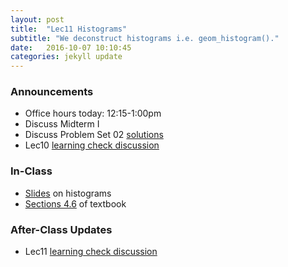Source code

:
 ```yaml
---
layout: post
title:  "Lec11 Histograms"
subtitle: "We deconstruct histograms i.e. geom_histogram()."
date:   2016-10-07 10:10:45
categories: jekyll update
---
```




### Announcements

* Office hours today: 12:15-1:00pm
* Discuss Midterm I
* Discuss Problem Set 02 <a href = "{{ site.baseurl }}/assets/PS/PS-02_solutions.html" target = "_blank">solutions</a>
* Lec10 <a href = "{{ site.baseurl }}/assets/LC/boxplots.html" target = "_blank">learning check discussion</a>


### In-Class

* <a href = "{{ site.baseurl }}/assets/2-Data/histograms.html" target = "_blank">Slides</a> on histograms
* <a href = "https://rudeboybert.github.io/IntroStatDataSciences/4-viz.html#histograms" target = "_blank">Sections 4.6</a> of textbook



### After-Class Updates

* Lec11 <a href = "{{ site.baseurl }}/assets/LC/histograms.html" target = "_blank">learning check discussion</a>
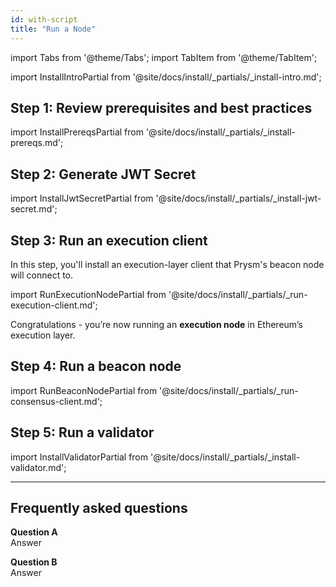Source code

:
 ```yaml
---
id: with-script
title: "Run a Node"
---
```


import Tabs from '@theme/Tabs';
import TabItem from '@theme/TabItem';

<div className='install'>

import InstallIntroPartial from '@site/docs/install/_partials/_install-intro.md';

<InstallIntroPartial />

<div className='hide-tabs-REMOVETHIS'>

## Step 1: Review prerequisites and best practices

import InstallPrereqsPartial from '@site/docs/install/_partials/_install-prereqs.md';

<InstallPrereqsPartial />

## Step 2: Generate JWT Secret

import InstallJwtSecretPartial from '@site/docs/install/_partials/_install-jwt-secret.md';

<InstallJwtSecretPartial />

## Step 3: Run an execution client

In this step, you'll install an execution-layer client that Prysm's beacon node will connect to.

import RunExecutionNodePartial from '@site/docs/install/_partials/_run-execution-client.md';

<RunExecutionNodePartial />

Congratulations - you’re now running an <strong>execution node</strong> in Ethereum’s execution layer.

## Step 4: Run a beacon node

import RunBeaconNodePartial from '@site/docs/install/_partials/_run-consensus-client.md';

<RunBeaconNodePartial />

## Step 5: Run a validator

import InstallValidatorPartial from '@site/docs/install/_partials/_install-validator.md';

<InstallValidatorPartial />

</div>
</div>

-------

## Frequently asked questions

**Question A** <br />
Answer

**Question B** <br />
Answer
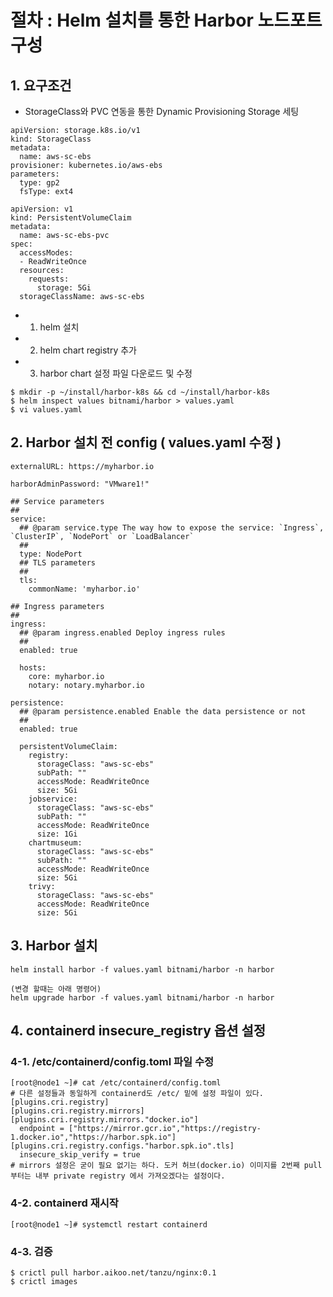 # 절차 : Helm 설치를 통한 Harbor 노드포트 구성
## 1. 요구조건
- StorageClass와 PVC 연동을 통한 Dynamic Provisioning Storage 세팅

```
apiVersion: storage.k8s.io/v1
kind: StorageClass
metadata:
  name: aws-sc-ebs
provisioner: kubernetes.io/aws-ebs
parameters:
  type: gp2
  fsType: ext4
```

```
apiVersion: v1
kind: PersistentVolumeClaim
metadata:
  name: aws-sc-ebs-pvc
spec:
  accessModes:
  - ReadWriteOnce
  resources:
    requests:
      storage: 5Gi
  storageClassName: aws-sc-ebs
```
- 1) helm 설치
- 2) helm chart registry 추가
- 3) harbor chart 설정 파일 다운로드 및 수정
```
$ mkdir -p ~/install/harbor-k8s && cd ~/install/harbor-k8s
$ helm inspect values bitnami/harbor > values.yaml
$ vi values.yaml
```

## 2. Harbor 설치 전 config ( values.yaml 수정 )
```
externalURL: https://myharbor.io 

harborAdminPassword: "VMware1!"

## Service parameters
##
service:
  ## @param service.type The way how to expose the service: `Ingress`, `ClusterIP`, `NodePort` or `LoadBalancer`
  ##
  type: NodePort
  ## TLS parameters
  ##
  tls:
    commonName: 'myharbor.io' 

## Ingress parameters
##
ingress:
  ## @param ingress.enabled Deploy ingress rules
  ##
  enabled: true 

  hosts:
    core: myharbor.io  
    notary: notary.myharbor.io  

persistence:
  ## @param persistence.enabled Enable the data persistence or not
  ##
  enabled: true

  persistentVolumeClaim:
    registry:
      storageClass: "aws-sc-ebs" 
      subPath: ""
      accessMode: ReadWriteOnce
      size: 5Gi
    jobservice:
      storageClass: "aws-sc-ebs" 
      subPath: ""
      accessMode: ReadWriteOnce
      size: 1Gi
    chartmuseum:
      storageClass: "aws-sc-ebs" 
      subPath: ""
      accessMode: ReadWriteOnce
      size: 5Gi
    trivy:
      storageClass: "aws-sc-ebs" 
      accessMode: ReadWriteOnce
      size: 5Gi
```      

## 3. Harbor 설치 
```
helm install harbor -f values.yaml bitnami/harbor -n harbor

(변경 할때는 아래 명령어)
helm upgrade harbor -f values.yaml bitnami/harbor -n harbor

```

## 4. containerd insecure_registry 옵션 설정
### 4-1. /etc/containerd/config.toml 파일 수정
```
[root@node1 ~]# cat /etc/containerd/config.toml
# 다른 설정들과 동일하게 containerd도 /etc/ 밑에 설정 파일이 있다.
[plugins.cri.registry]
[plugins.cri.registry.mirrors]
[plugins.cri.registry.mirrors."docker.io"]
  endpoint = ["https://mirror.gcr.io","https://registry-1.docker.io","https://harbor.spk.io"]
[plugins.cri.registry.configs."harbor.spk.io".tls]
  insecure_skip_verify = true
# mirrors 설정은 굳이 필요 없기는 하다. 도커 허브(docker.io) 이미지를 2번째 pull 부터는 내부 private registry 에서 가져오겠다는 설정이다.

```
### 4-2. containerd 재시작
```
[root@node1 ~]# systemctl restart containerd
```

### 4-3. 검증
```
$ crictl pull harbor.aikoo.net/tanzu/nginx:0.1
$ crictl images

```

REQUIREMENT
Only the lines that lie between the start of the listing and the line containing "In this step, you'll", both included, belong in the answer; write them out exactly and omit pictures.

RESULT
Source code

:
 ```yaml
---
layout: post
title:  "Lec11 Histograms"
subtitle: "We deconstruct histograms i.e. geom_histogram()."
date:   2016-10-07 10:10:45
categories: jekyll update
---
```




### Announcements

* Office hours today: 12:15-1:00pm
* Discuss Midterm I
* Discuss Problem Set 02 <a href = "{{ site.baseurl }}/assets/PS/PS-02_solutions.html" target = "_blank">solutions</a>
* Lec10 <a href = "{{ site.baseurl }}/assets/LC/boxplots.html" target = "_blank">learning check discussion</a>


### In-Class

* <a href = "{{ site.baseurl }}/assets/2-Data/histograms.html" target = "_blank">Slides</a> on histograms
* <a href = "https://rudeboybert.github.io/IntroStatDataSciences/4-viz.html#histograms" target = "_blank">Sections 4.6</a> of textbook



### After-Class Updates

* Lec11 <a href = "{{ site.baseurl }}/assets/LC/histograms.html" target = "_blank">learning check discussion</a>
Source code

:
 ```yaml
---
id: with-script
title: "Run a Node"
---
```


import Tabs from '@theme/Tabs';
import TabItem from '@theme/TabItem';

<div className='install'>

import InstallIntroPartial from '@site/docs/install/_partials/_install-intro.md';

<InstallIntroPartial />

<div className='hide-tabs-REMOVETHIS'>

## Step 1: Review prerequisites and best practices

import InstallPrereqsPartial from '@site/docs/install/_partials/_install-prereqs.md';

<InstallPrereqsPartial />

## Step 2: Generate JWT Secret

import InstallJwtSecretPartial from '@site/docs/install/_partials/_install-jwt-secret.md';

<InstallJwtSecretPartial />

## Step 3: Run an execution client

In this step, you'll install an execution-layer client that Prysm's beacon node will connect to.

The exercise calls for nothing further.